VoxForge
I'm not sure if this is a dumb question:
Could subtitled videos (with .srt files, for example) be used as a huge existing pool of transcribed speech? The extraneous symbols ([swish],[whisper], etc.) would have to be removed, but it seems like simple code.
If copyright laws would prevent the above, could a public domain source of transcribed audio be used? The English Parliament (from England) has an archive back to 2009 of their parliamentary debates in both houses, both televised and transcribed, with time markers every 2 minutes or so. (I looked at a small sample, but there does seem to be many hours recorded). I realize that this would not be ideal for American users to train the language recognition software on English voices, but I'm sure their is a similarly progressive state legislature somewhere. Has this already been considered?

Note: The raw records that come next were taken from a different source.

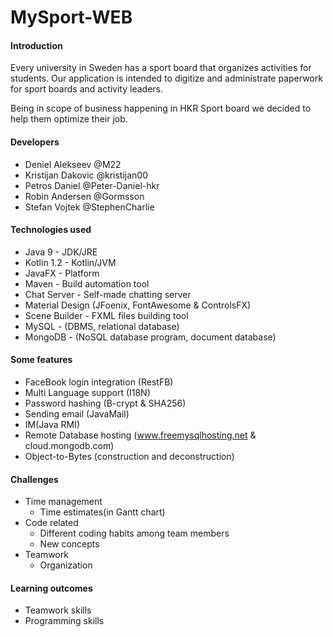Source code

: # MySport-WEB

#### Introduction
Every university in Sweden has a sport board that organizes activities for students. Our application is intended to digitize and administrate paperwork for sport boards and activity leaders. 

Being in scope of business happening in HKR Sport board we decided to help them optimize their job.

#### Developers
- Deniel Alekseev @M22
- Kristijan Dakovic @kristijan00
- Petros Daniel @Peter-Daniel-hkr
- Robin Andersen @Gormsson
- Stefan Vojtek @StephenCharlie


#### Technologies used
- Java 9 - JDK/JRE
- Kotlin 1.2 - Kotlin/JVM
- JavaFX - Platform
- Maven - Build automation tool
- Chat Server - Self-made chatting server
- Material Design (JFoenix, FontAwesome & ControlsFX)
- Scene Builder - FXML files building tool
- MySQL - (DBMS, relational database)
- MongoDB - (NoSQL database program, document database)

#### Some features
- FaceBook login integration (RestFB)
- Multi Language support (I18N)
- Password hashing (B-crypt & SHA256)
- Sending email (JavaMail)
- IM(Java RMI)
- Remote Database hosting (www.freemysqlhosting.net & cloud.mongodb.com)
- Object-to-Bytes (construction and deconstruction)

#### Challenges
- Time management
    - Time estimates(in Gantt chart)
- Code related
    - Different coding habits among team members
    - New concepts
- Teamwork
    - Organization
    
#### Learning outcomes    
- Teamwork skills
- Programming skills
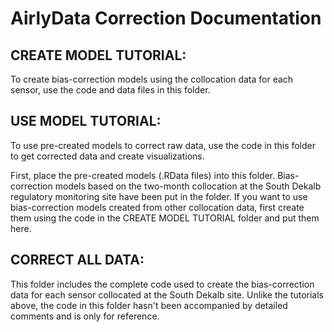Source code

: # AirlyData Correction Documentation

## CREATE MODEL TUTORIAL: 
To create bias-correction models using the collocation data for each sensor, use the code and data files in this folder.
## USE MODEL TUTORIAL: 
To use pre-created models to correct raw data, use the code in this folder to get corrected data and create visualizations. 

First, place the pre-created models (.RData files) into this folder. Bias-correction models based on the two-month collocation at the South Dekalb regulatory monitoring site have been put in the folder. If you want to use bias-correction models created from other collocation data, first create them using the code in the CREATE MODEL TUTORIAL folder and put them here.  

## CORRECT ALL DATA: 
This folder includes the complete code used to create the bias-correction data for each sensor collocated at the South Dekalb site. Unlike the tutorials above, the code in this folder hasn't been accompanied by detailed comments and is only for reference.
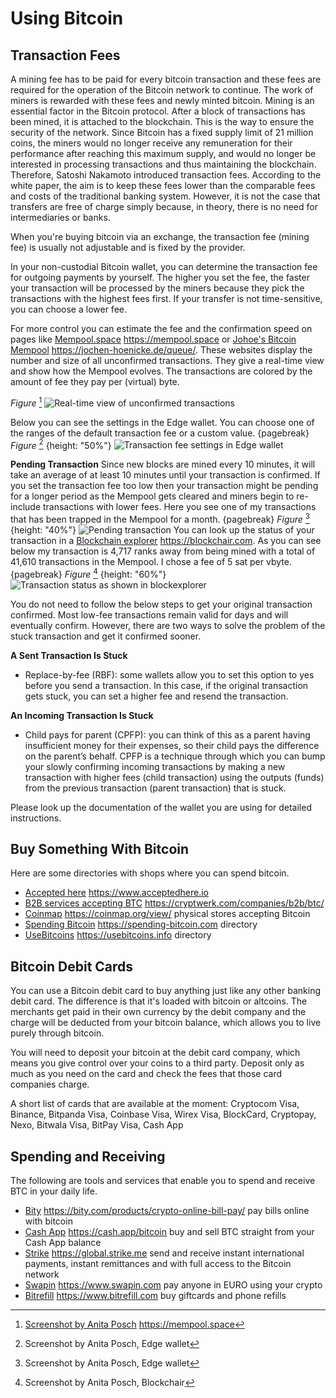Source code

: # Using Bitcoin

## Transaction Fees
A mining fee has to be paid for every bitcoin transaction and these fees are required for the operation of the Bitcoin network to continue. The work of miners is rewarded with these fees and newly minted bitcoin. Mining is an essential factor in the Bitcoin protocol. After a block of transactions has been mined, it is attached to the blockchain. This is the way to ensure the security of the network. Since Bitcoin has a fixed supply limit of 21 million coins, the miners would no longer receive any remuneration for their performance after reaching this maximum supply, and would no longer be interested in processing transactions and thus maintaining the blockchain. Therefore, Satoshi Nakamoto introduced transaction fees. According to the white paper, the aim is to keep these fees lower than the comparable fees and costs of the traditional banking system. However, it is not the case that transfers are free of charge simply because, in theory, there is no need for intermediaries or banks.

When you're buying bitcoin via an exchange, the transaction fee (mining fee) is usually not adjustable and is fixed by the provider.

In your non-custodial Bitcoin wallet, you can determine the transaction fee for outgoing payments by yourself. The higher you set the fee, the faster your transaction will be processed by the miners because they pick the transactions with the highest fees first. If your transfer is not time-sensitive, you can choose a lower fee.

For more control you can estimate the fee and the confirmation speed on pages like [Mempool.space](https://mempool.space/) https://mempool.space or [Johoe's Bitcoin Mempool](https://jochen-hoenicke.de/queue/) https://jochen-hoenicke.de/queue/. These websites display the number and size of all unconfirmed transactions. They give a real-time view and show how the Mempool evolves. The transactions are colored by the amount of fee they pay per (virtual) byte.

*Figure* [^74]
![Real-time view of unconfirmed transactions](resources/_Mempool-space-white-back.png) 

Below you can see the settings in the Edge wallet. You can choose one of the ranges of the default transaction fee or a custom value.
{pagebreak}
*Figure* [^75]
{height: "50%"}
![Transaction fee settings in Edge wallet](resources/_transaction-fee-setting.png) 

**Pending Transaction**
Since new blocks are mined every 10 minutes, it will take an average of at least 10 minutes until your transaction is confirmed. If you set the transaction fee too low then your transaction might be pending for a longer period as the Mempool gets cleared and miners begin to re-include transactions with lower fees. Here you see one of my transactions that has been trapped in the Mempool for a month.
{pagebreak}
*Figure* [^76]
{height: "40%"}
![Pending transaction](resources/_Pending-transaction-edge.png) 
You can look up the status of your transaction in a [Blockchain explorer](https://blockchair.com) https://blockchair.com. As you can see below my transaction is 4,717 ranks away from being mined with a total of 41,610 transactions in the Mempool. I chose a fee of 5 sat per vbyte.
{pagebreak}
*Figure* [^77]
{height: "60%"}
![Transaction status as shown in blockexplorer](resources/_Pending-transaction-explorer.png)

You do not need to follow the below steps to get your original transaction confirmed. Most low-fee transactions remain valid for days and will eventually confirm. However, there are two ways to solve the problem of the stuck transaction and get it confirmed sooner.

**A Sent Transaction Is Stuck**
* Replace-by-fee (RBF): some wallets allow you to set this option to yes before you send a transaction. In this case, if the original transaction gets stuck, you can set a higher fee and resend the transaction.

**An Incoming Transaction Is Stuck**
* Child pays for parent (CPFP): you can think of this as a parent having insufficient money for their expenses, so their child pays the difference on the parent’s behalf. CPFP is a technique through which you can bump your slowly confirming incoming transactions by making a new transaction with higher fees (child transaction) using the outputs (funds) from the previous transaction (parent transaction) that is stuck.

Please look up the documentation of the wallet you are using for detailed instructions.

## Buy Something With Bitcoin
Here are some directories with shops where you can spend bitcoin.
* [Accepted here](https://www.acceptedhere.io) https://www.acceptedhere.io
* [B2B services accepting BTC](https://cryptwerk.com/companies/b2b/btc/) https://cryptwerk.com/companies/b2b/btc/
* [Coinmap](https://coinmap.org/view/) https://coinmap.org/view/ physical stores accepting Bitcoin
* [Spending Bitcoin](https://spending-bitcoin.com/) https://spending-bitcoin.com directory
* [UseBitcoins](https://usebitcoins.info/) https://usebitcoins.info directory

## Bitcoin Debit Cards
You can use a Bitcoin debit card to buy anything just like any other banking debit card. The difference is that it's loaded with bitcoin or altcoins. The merchants get paid in their own currency by the debit company and the charge will be deducted from your bitcoin balance, which allows you to live purely through bitcoin.

You will need to deposit your bitcoin at the debit card company, which means you give control over your coins to a third party. Deposit only as much as you need on the card and check the fees that those card companies charge.

A short list of cards that are available at the moment:
Cryptocom Visa, Binance, Bitpanda Visa, Coinbase Visa, Wirex Visa, BlockCard, Cryptopay, Nexo, Bitwala Visa, BitPay Visa, Cash App

## Spending and Receiving
The following are tools and services that enable you to spend and receive BTC in your daily life.
* [Bity](https://bity.com/products/crypto-online-bill-pay/) https://bity.com/products/crypto-online-bill-pay/ pay bills online with bitcoin
* [Cash App](https://cash.app/bitcoin) https://cash.app/bitcoin buy and sell BTC straight from your Cash App balance
* [Strike](https://global.strike.me/) https://global.strike.me send and receive instant international payments, instant remittances and with full access to the Bitcoin network
* [Swapin](https://www.swapin.com/) https://www.swapin.com pay anyone in EURO using your crypto
* [Bitrefill](https://www.bitrefill.com/?hl=en) https://www.bitrefill.com buy giftcards and phone refills

[^74]: [Screenshot by Anita Posch](https://mempool.space) https://mempool.space  
[^75]: Screenshot by Anita Posch, Edge wallet  
[^76]: Screenshot by Anita Posch, Edge wallet  
[^77]: Screenshot by Anita Posch, Blockchair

--- (Edited on 1/6/2011 8:30 pm [GMT-0600] by Visitor) ---
Hi SamA,
>I'm not sure if this is a dumb question:
not at all
>If copyright laws would prevent the above,
Copyright is the limiting factor for many of these sources.
>The English Parliament (from England) has an archive back to 2009 of their
>parliamentary debates in both houses,
Thanks for pointing out this additional source of recorded/transcribed speech.
I've been collecting a list of possible sources of speech audio here. I will add it there.
Ken
--- (Edited on 1/6/2011 11:08 pm [GMT-0500] by kmaclean) ---